In particular, starting with Alice 1, control electronics 13 is connected by wiring to key establishment module 4, random number generator 5, photon source 6 and modulator 7. Control electronics 13 receives inputs and provides outputs to the other components over the wiring in the same way as in FIG. 2. Similarly, as in FIG. 2, photon source 6 transmits photons to modulator 7. However in FIG. 3, this transmission takes place via optical fibre. Similarly, at Bob 2, control electronics 9 communicates with the other components in Bob 2 via wiring in FIG. 3. Furthermore, demodulator 10 directs received photons to detectors 11 and 12 via optical fibre.

The component elements 4, 5, 6, 7, 13 of Alice 1 can be disconnected and removed from Alice 1, and once removed, can be reconnected to Alice 1. Thus if one of the component elements 4, 5, 6, 7, 13 of Alice were to break, or needed to be replaced by a newer model, such replacement is possible. Similarly, the component elements 8, 9, 10, 11 and 12 of Bob 2 can be disconnected and removed from Bob 2, and once removed, can be reconnected to Bob 2.

FIG. 4 shows a further arrangement according to the invention. Again, like components have the same reference numerals as in FIGS. 2 and 3. In FIG. 4 there is one Alice 1 and two Bobs 2. In FIG. 4, the control electronics 13, the random number generator 5 and the key establishment element 4 are shared by two photon source/modulator pairs 6,7. Each of the two photon source/modulator pairs 6,7 has its own quantum channel connecting the two modulators 7 to the two Bobs respectively. Furthermore, a respective classical channel extends from the control electronics 13 to each of Bobs 2. Thus, QKD can be performed by Alice 1 and Bobs 2 in which Alice contains only one control electronics element 13, random number generator 5 and the key establishment element 4. This sharing of components brings cost savings.

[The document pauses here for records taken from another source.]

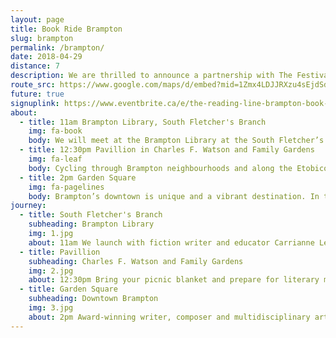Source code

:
 ```yaml
---
layout: page
title: Book Ride Brampton
slug: brampton
permalink: /brampton/
date: 2018-04-29
distance: 7
description: We are thrilled to announce a partnership with The Festival of Literary Diversity. Together we are offering a free Book Ride in Brampton, Ontario. At the 2017 Ontario Bike Summit awards, Brampton achieved a bronze status designation, which recognizes a community that has launched several initiatives to promote a cycling culture. In recent years, the city has made investments in building a bicycle-friendly community, and championing bicycling as a safe, healthy means of recreation and transportation.
route_src: https://www.google.com/maps/d/embed?mid=1Zmx4LDJJRXzu4sEjdSduST5tQU-w3aH3
future: true
signuplink: https://www.eventbrite.ca/e/the-reading-line-brampton-book-ride-tickets-43133901661?aff=erelexpmlt
about:
  - title: 11am Brampton Library, South Fletcher's Branch
    img: fa-book
    body: We will meet at the Brampton Library at the South Fletcher’s Sportsplex. There’s an irony that a huge building designed for physical activity is surrounded by a parking lot. This part of Brampton highlights the need for safe cycling infrastructure and confirms there is more than enough room for all to share the road. Please bring your picnic blanket as our readings will be in the triangle of green grass across from the Library entrance at Ray Lawson Boulevard and McLaughlin Road South.
  - title: 12:30pm Pavillion in Charles F. Watson and Family Gardens
    img: fa-leaf
    body: Cycling through Brampton neighbourhoods and along the Etobicoke Creek recreational trail, you’ll realize that this winding multi-use trail requires expansion. It is priceless for a city to have a creek running through it but the access to it requires safe infrastructure for pedestrians and cyclists. A large grassy area at Main Street and Peel Village Parkway in the Charles F. Watson and Family Gardens will offer us a natural respite from the city to listen to our authors. Bring a picnic blanket, water and a snack!
  - title: 2pm Garden Square
    img: fa-pagelines
    body: Brampton’s downtown is unique and a vibrant destination. In the heart of the city, Garden Square is the site of many colourful programs and events. The Region of Peel, home to Brampton, will receive funding to help the city continue to work toward its strategic goal of improving infrastructure for cyclists and pedestrians travelling along busy routes. We want to help amplify that message by gathering with our bicycles for a reading in Garden Square.
journey:
  - title: South Fletcher's Branch
    subheading: Brampton Library
    img: 1.jpg
    about: 11am We launch with fiction writer and educator Carrianne Leung. Her debut novel, <em>The Wondrous Woo</em>, was shortlisted for the 2014 Toronto Book Awards. Her collection of linked stories, <em>That Time I Loved You</em>, was included in the Globe and Mail "most anticipated books of the first half of 2018". <br /><br />Mississauga author Pratap Reddy’s <em>Weather Permitting & Other Stories</em> is a collection of short stories chronicling the experiences, of newcomers to Canada.
  - title: Pavillion
    subheading: Charles F. Watson and Family Gardens
    img: 2.jpg
    about: 12:30pm Bring your picnic blanket and prepare for literary mischief maker Amanda Leduc, author of <em>The Miracles of Ordinary Men</em> and staff with The FOLD. She has published across Canada, the US, and the UK, and been shortlisted for a number of awards, among them the 2015 Story Quarterly Fiction Prize. <br /><br />Brampton historical fiction author Ken Puddicombe  will share his beautifully written compilation <em>Down Independence Boulevard and Other Stories</em>. His stories are based on international locations but especially focused on Canada, the Caribbean and Guyana.
  - title: Garden Square
    subheading: Downtown Brampton
    img: 3.jpg
    about: 2pm Award-winning writer, composer and multidisciplinary artist Gary Barwin brings it all to the stage and the page. <em>Yiddish for Pirates</em> is his recent national bestselling and award-winning novel, a finalist for the Scotiabank Giller Prize and the Governor General's Literary Award. <br /><br />When art speaks, society listens. That is the mission when spoken word artist Lamoi Simmons, author of <em>Our Love is Reckless</em>, brings the art-form of soulful poetry to the stage.
---
```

FIG. 5 is a schematic view of a QKD node containing multiple Alice 1 and a Bob 2 units. Each Alice 1 contains a photon source 6 and a modulator 7. Each Bob contains a demodulator 10 and detectors 11, 12. The multiple Alice 1 and Bobs 2 are served by a single random number generator 7 and a single control electronics unit 13. This illustrates how components can be shared between Alice and Bob units in a quantum node.

Claims

1. An apparatus for performing quantum key distribution, the apparatus comprising: a plurality of connected functional components which, in use, co-operate to perform quantum key distribution,wherein one or more of the plurality of functional components are functionally disconnectable from, and re-connectable to, the remainder of the plurality of functional components.

2. An apparatus according to claim 1, in which the one or more of the plurality of functional components comprises a socket adapted to connect to an optical fibre or a metallic wire.

3. An apparatus according to claim 1, in which the apparatus further comprises one or more replacement functional components adapted to connect functionally to the remainder of the plurality of functional components if the one or more of the plurality of functional components are disconnected from the remainder of the plurality of functional components.

4. An apparatus according to claim 1, in which the apparatus is a quantum transmitter.

5. An apparatus according to claim 4, in which the plurality of connected functional components comprises one or more of the following: a source of photons;a modulator;control electronics;a random number generator.

6. An apparatus according to any of claims 1 to 3claim 1, in which the apparatus is a quantum receiver.

7. An apparatus according to claim 6, wherein the plurality of functional components comprises one or more of the following: a demodulator;control electronics;a first photodetector;a second photodetector.

8. A system for performing quantum key distribution, the system comprising: A quantum transmitter having a first plurality of connected functional components which, in use, co-operate to perform quantum key distribution with the quantum receiver,A quantum receiver having a second plurality of connected functional components which, in use, co-operate to perform quantum key distribution with the quantum transmitter,wherein one or more of the first and/or second plurality of functional components are functionally disconnectable from, and re-connectable to, the remainder of that plurality of functional components.